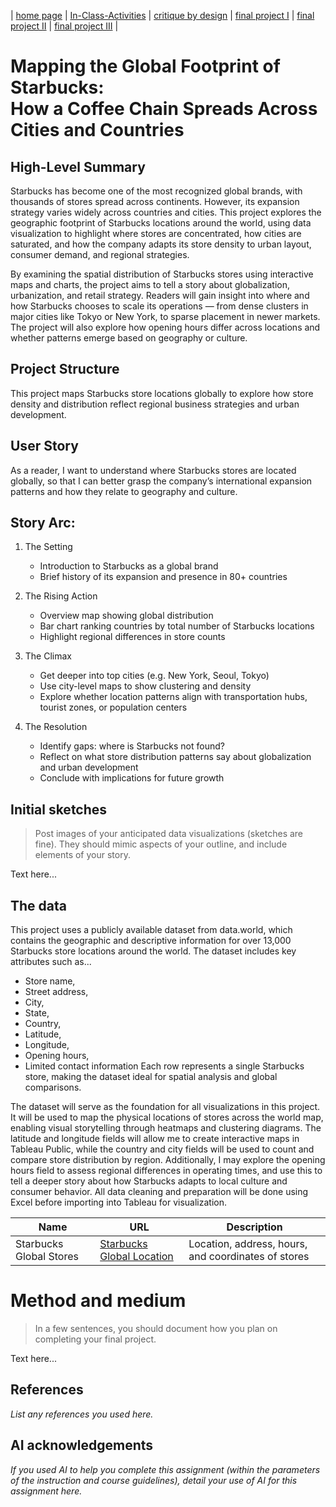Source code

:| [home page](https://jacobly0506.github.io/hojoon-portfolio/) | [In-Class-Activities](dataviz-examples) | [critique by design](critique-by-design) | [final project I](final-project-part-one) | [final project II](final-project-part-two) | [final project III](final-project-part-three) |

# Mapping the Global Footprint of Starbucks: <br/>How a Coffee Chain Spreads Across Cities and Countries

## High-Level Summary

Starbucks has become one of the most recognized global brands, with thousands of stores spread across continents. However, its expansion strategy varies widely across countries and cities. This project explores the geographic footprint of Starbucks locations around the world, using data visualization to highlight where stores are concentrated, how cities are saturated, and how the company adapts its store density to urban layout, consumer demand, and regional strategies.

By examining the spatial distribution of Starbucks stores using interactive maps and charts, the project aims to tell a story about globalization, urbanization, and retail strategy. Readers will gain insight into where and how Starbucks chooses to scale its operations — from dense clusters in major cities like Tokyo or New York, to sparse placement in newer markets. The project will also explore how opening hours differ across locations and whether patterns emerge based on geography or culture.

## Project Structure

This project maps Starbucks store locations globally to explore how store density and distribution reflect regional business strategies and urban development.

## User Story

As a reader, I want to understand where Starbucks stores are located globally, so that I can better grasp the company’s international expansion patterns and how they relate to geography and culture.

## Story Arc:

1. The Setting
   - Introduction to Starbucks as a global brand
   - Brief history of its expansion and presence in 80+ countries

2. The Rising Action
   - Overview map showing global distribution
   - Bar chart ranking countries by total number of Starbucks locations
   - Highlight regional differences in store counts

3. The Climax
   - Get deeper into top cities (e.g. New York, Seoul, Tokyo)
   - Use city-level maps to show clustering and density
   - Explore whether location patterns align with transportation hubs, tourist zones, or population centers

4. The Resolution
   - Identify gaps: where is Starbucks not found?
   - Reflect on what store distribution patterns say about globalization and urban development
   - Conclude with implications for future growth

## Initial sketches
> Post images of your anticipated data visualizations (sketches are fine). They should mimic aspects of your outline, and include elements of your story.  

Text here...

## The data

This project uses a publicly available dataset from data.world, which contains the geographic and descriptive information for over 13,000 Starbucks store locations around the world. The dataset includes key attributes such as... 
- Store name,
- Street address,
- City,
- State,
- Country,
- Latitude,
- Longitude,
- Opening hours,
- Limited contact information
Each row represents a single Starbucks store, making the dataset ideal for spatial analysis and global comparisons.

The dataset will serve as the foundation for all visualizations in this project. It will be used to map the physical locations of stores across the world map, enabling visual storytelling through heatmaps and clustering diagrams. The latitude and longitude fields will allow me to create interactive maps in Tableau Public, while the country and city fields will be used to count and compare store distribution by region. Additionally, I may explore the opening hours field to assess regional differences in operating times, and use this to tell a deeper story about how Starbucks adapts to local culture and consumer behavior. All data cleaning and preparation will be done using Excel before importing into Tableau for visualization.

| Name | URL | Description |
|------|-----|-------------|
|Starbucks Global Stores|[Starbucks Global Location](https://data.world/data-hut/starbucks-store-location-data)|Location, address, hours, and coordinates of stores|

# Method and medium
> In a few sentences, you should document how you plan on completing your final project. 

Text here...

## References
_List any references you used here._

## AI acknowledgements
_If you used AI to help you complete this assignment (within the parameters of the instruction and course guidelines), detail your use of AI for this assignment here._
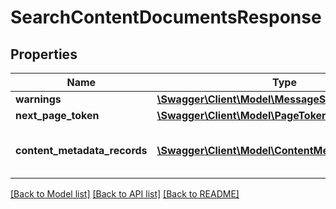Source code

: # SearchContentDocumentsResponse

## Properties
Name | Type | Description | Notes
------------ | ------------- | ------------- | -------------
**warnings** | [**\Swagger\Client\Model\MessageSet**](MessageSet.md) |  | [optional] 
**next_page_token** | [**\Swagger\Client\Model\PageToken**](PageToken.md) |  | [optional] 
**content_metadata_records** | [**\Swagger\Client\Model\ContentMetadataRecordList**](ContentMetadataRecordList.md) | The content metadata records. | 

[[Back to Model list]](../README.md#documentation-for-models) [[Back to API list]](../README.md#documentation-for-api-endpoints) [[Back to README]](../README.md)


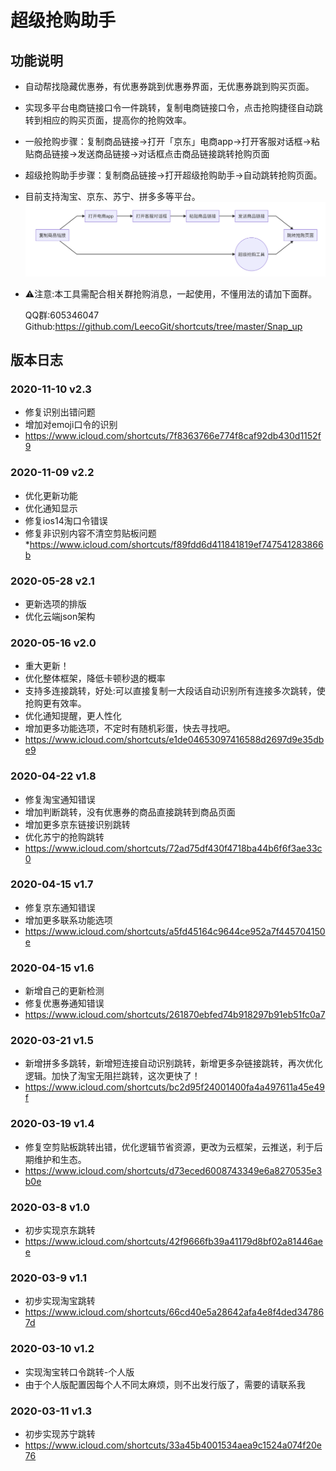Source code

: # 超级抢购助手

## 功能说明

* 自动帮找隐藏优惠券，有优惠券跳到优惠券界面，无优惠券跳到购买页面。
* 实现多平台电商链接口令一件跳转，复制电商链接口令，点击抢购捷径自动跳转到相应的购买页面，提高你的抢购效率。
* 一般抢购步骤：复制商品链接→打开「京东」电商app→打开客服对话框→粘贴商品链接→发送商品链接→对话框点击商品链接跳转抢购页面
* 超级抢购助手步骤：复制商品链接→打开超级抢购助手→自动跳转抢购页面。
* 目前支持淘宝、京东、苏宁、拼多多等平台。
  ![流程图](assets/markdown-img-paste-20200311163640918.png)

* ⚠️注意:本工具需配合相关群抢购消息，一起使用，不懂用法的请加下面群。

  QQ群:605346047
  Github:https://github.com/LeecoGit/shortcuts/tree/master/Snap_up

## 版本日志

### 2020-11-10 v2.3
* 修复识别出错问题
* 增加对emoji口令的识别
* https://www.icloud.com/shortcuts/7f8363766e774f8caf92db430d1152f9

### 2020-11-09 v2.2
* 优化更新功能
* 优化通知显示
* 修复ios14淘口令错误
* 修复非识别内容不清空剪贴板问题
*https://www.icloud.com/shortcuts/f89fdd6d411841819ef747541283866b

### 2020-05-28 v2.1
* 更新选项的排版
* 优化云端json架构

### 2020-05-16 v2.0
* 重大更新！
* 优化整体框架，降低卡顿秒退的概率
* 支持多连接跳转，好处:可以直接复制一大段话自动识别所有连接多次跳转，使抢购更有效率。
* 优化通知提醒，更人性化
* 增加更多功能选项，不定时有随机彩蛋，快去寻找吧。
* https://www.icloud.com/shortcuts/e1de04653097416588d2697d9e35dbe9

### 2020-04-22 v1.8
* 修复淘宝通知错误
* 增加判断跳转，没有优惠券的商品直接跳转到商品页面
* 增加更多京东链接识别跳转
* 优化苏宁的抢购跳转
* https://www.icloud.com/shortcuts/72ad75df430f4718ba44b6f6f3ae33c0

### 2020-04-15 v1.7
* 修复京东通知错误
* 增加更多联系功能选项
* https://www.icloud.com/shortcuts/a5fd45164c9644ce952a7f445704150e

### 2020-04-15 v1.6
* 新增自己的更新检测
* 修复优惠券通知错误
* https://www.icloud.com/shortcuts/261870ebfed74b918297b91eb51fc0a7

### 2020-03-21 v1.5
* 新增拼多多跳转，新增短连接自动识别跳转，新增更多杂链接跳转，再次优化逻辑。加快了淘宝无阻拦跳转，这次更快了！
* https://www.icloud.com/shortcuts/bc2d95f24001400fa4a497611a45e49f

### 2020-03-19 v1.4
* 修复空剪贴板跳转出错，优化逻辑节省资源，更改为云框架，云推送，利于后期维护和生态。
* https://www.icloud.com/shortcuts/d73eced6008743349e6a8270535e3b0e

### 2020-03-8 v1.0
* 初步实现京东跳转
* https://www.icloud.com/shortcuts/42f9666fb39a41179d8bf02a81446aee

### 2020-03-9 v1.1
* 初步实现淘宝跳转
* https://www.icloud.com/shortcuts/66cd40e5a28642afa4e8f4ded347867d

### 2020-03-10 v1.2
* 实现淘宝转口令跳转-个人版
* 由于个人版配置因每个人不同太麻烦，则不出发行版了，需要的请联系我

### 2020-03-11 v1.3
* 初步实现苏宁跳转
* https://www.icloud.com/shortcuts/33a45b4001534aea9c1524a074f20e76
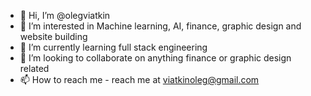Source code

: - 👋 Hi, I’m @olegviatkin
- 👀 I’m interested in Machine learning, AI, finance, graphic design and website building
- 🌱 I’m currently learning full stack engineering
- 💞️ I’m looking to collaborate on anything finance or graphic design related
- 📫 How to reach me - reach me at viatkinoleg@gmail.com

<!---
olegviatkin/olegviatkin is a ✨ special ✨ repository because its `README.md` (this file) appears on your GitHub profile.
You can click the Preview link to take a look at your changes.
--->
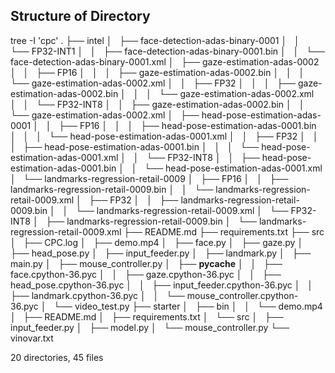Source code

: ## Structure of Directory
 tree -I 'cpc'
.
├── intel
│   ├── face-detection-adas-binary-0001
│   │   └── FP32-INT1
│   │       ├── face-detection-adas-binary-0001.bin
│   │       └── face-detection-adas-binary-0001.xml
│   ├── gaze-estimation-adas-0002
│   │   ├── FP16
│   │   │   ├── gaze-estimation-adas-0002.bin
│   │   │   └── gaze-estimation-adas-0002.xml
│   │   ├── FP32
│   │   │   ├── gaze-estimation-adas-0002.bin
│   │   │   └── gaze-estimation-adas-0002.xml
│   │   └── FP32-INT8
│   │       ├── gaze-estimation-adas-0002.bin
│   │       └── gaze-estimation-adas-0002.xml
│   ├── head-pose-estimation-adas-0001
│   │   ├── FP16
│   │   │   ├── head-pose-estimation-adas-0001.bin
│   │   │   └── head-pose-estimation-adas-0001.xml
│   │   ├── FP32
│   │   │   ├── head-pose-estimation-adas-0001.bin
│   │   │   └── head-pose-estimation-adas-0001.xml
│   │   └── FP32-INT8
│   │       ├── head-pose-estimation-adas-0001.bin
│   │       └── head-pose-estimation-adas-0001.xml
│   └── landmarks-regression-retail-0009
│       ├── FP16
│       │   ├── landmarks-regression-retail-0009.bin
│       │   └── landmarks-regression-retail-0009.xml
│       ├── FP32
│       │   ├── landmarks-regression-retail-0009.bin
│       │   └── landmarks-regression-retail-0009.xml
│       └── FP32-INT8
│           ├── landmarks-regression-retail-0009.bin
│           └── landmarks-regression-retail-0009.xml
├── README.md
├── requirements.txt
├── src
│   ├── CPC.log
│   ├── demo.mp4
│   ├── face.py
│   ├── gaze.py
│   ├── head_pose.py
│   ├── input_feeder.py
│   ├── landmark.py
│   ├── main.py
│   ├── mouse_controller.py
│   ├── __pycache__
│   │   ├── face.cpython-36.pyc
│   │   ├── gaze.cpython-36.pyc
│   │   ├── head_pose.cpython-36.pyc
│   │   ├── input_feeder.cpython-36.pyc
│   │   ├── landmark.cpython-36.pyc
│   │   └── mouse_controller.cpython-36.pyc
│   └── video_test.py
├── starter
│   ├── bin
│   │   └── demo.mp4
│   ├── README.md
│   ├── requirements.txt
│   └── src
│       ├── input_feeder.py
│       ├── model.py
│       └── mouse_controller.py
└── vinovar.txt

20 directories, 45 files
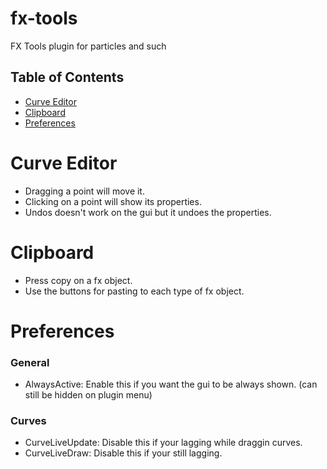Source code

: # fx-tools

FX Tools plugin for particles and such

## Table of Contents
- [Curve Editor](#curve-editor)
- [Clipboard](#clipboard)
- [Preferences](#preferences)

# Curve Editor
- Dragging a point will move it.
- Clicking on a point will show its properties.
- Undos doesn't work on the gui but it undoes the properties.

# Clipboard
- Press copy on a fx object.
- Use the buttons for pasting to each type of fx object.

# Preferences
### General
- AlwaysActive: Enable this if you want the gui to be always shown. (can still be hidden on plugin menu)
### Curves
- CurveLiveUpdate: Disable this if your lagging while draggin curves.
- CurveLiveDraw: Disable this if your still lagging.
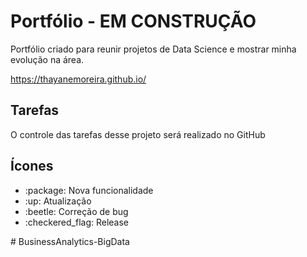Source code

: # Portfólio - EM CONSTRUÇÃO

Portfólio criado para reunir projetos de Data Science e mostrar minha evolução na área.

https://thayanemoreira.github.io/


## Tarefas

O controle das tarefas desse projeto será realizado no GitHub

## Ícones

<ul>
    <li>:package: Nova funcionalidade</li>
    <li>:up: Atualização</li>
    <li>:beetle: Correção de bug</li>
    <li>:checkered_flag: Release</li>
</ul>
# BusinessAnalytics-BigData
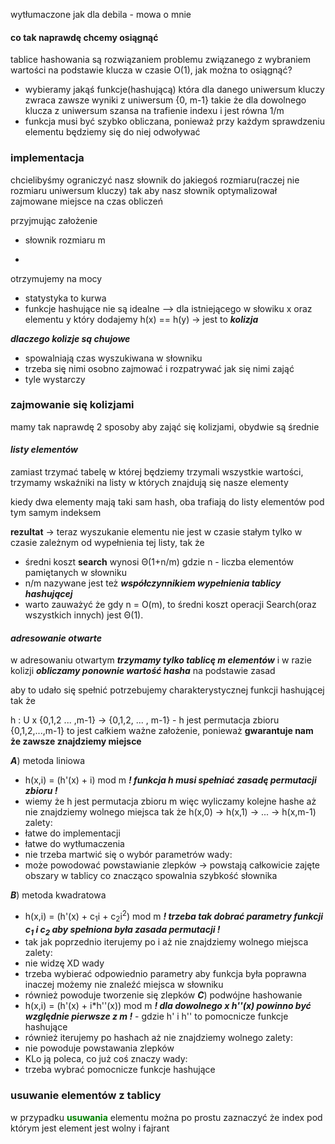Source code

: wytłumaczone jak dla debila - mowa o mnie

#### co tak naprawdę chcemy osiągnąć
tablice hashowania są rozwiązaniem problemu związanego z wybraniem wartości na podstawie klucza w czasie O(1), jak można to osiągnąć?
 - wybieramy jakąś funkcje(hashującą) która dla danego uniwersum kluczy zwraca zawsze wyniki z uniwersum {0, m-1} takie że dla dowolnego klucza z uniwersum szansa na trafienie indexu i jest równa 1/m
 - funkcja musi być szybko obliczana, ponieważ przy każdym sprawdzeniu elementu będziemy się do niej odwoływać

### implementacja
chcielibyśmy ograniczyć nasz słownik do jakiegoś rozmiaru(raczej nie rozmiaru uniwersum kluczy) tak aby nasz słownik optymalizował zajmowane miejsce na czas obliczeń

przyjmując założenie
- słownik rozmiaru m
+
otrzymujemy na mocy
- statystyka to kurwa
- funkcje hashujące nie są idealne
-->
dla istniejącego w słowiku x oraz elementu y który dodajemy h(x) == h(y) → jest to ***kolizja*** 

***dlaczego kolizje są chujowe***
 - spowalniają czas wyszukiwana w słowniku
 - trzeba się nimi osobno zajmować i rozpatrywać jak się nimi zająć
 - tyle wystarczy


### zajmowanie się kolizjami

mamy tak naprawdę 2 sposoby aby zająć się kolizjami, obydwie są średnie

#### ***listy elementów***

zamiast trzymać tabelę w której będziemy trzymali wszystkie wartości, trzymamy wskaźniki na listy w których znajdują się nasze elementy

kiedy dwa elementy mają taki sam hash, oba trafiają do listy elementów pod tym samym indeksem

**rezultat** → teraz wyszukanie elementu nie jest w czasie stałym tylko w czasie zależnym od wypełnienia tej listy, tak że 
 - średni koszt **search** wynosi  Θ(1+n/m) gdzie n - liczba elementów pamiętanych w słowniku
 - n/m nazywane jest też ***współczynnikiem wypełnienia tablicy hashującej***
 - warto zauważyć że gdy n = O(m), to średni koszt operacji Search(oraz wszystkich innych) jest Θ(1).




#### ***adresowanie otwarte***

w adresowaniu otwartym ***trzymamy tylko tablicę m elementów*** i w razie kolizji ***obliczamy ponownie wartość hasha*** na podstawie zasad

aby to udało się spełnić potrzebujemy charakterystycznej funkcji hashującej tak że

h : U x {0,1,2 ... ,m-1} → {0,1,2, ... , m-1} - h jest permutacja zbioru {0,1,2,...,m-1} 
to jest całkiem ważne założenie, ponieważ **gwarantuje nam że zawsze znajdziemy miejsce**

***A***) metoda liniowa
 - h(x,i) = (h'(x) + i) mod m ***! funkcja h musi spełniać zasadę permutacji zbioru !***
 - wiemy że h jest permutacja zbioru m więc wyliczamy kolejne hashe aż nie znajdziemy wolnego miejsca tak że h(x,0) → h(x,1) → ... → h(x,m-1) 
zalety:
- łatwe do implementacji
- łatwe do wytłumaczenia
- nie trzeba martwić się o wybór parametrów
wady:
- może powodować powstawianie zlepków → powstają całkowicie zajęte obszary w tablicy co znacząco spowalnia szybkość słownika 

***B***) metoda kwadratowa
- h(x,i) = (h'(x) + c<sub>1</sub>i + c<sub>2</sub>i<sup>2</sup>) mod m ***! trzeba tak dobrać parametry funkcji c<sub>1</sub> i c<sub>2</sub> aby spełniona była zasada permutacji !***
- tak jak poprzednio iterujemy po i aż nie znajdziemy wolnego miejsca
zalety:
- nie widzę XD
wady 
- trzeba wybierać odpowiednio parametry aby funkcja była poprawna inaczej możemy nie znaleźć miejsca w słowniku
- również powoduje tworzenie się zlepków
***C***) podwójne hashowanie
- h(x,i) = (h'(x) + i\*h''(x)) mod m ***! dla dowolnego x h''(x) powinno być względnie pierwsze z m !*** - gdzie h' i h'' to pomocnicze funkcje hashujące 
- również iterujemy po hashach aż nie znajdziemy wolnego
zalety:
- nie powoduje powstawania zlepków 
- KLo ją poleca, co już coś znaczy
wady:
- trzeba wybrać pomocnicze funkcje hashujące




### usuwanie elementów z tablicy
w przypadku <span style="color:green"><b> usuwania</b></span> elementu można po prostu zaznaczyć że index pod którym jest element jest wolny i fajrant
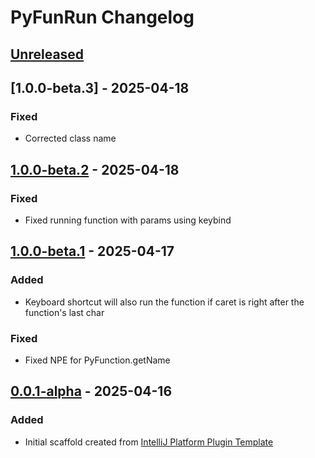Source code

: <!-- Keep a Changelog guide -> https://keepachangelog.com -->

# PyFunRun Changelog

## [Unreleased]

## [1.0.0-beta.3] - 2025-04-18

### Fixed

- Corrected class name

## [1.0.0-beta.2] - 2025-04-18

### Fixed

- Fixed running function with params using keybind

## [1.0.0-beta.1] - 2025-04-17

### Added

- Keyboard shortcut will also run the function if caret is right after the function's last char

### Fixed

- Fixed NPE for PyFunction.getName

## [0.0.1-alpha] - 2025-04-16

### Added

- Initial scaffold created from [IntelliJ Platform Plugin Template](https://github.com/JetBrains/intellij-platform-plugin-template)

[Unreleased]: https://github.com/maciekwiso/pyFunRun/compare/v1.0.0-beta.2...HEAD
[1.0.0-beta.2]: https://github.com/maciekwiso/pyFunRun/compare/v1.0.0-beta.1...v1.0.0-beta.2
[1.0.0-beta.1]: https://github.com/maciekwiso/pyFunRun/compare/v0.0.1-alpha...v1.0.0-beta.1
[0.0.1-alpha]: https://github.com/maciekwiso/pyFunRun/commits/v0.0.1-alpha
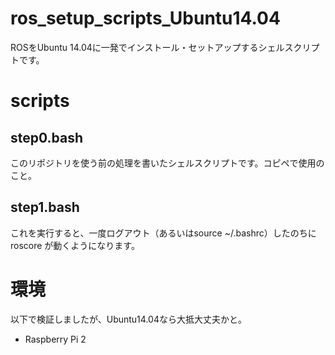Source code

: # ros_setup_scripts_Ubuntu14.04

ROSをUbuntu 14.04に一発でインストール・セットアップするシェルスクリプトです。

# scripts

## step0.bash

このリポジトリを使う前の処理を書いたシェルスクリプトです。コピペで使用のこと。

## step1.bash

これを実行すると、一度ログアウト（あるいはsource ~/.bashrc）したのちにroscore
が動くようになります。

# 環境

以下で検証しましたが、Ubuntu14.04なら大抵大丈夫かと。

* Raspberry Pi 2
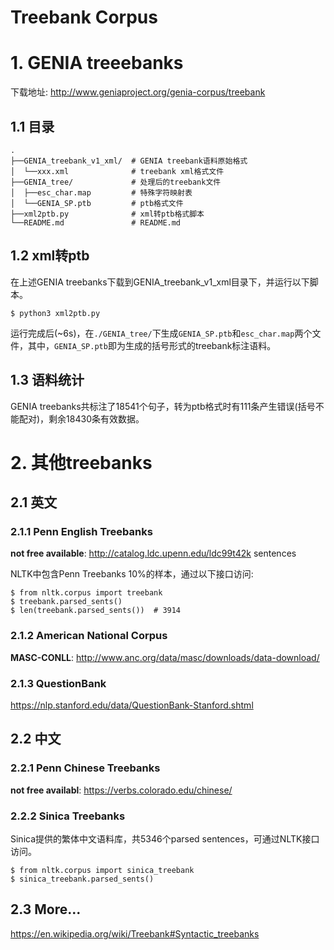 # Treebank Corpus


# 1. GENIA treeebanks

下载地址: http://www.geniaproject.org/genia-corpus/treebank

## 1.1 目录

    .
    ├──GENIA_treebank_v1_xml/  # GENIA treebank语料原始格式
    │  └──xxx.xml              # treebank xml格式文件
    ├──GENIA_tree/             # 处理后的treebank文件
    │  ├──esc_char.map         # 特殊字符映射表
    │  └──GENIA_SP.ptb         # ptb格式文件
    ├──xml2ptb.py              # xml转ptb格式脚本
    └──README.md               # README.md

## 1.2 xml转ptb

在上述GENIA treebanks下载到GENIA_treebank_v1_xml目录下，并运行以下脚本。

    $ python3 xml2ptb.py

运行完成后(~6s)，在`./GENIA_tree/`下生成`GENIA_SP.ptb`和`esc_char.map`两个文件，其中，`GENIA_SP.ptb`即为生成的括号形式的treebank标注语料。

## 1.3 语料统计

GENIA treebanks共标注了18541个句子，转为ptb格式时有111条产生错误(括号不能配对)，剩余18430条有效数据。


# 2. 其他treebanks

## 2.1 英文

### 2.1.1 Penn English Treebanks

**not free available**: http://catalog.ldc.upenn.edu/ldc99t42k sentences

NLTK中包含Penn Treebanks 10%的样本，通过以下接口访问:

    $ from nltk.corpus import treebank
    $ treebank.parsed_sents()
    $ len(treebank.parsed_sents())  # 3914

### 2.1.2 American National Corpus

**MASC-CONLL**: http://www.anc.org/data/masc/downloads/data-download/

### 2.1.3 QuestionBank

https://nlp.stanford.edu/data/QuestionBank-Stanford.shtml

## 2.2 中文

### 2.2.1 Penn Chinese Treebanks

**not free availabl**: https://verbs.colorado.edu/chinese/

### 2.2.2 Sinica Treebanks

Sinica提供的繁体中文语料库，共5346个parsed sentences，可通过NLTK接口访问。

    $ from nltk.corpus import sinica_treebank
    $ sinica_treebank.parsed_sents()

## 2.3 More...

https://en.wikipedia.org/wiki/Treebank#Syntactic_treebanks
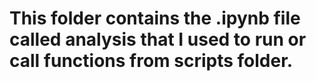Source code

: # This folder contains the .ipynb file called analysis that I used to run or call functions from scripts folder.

_Problem_
Among the entries, find every line holding "globally" and return it.

_Response_
This project maps Starbucks store locations globally to explore how store density and distribution reflect regional business strategies and urban development.
As a reader, I want to understand where Starbucks stores are located globally, so that I can better grasp the company’s international expansion patterns and how they relate to geography and culture.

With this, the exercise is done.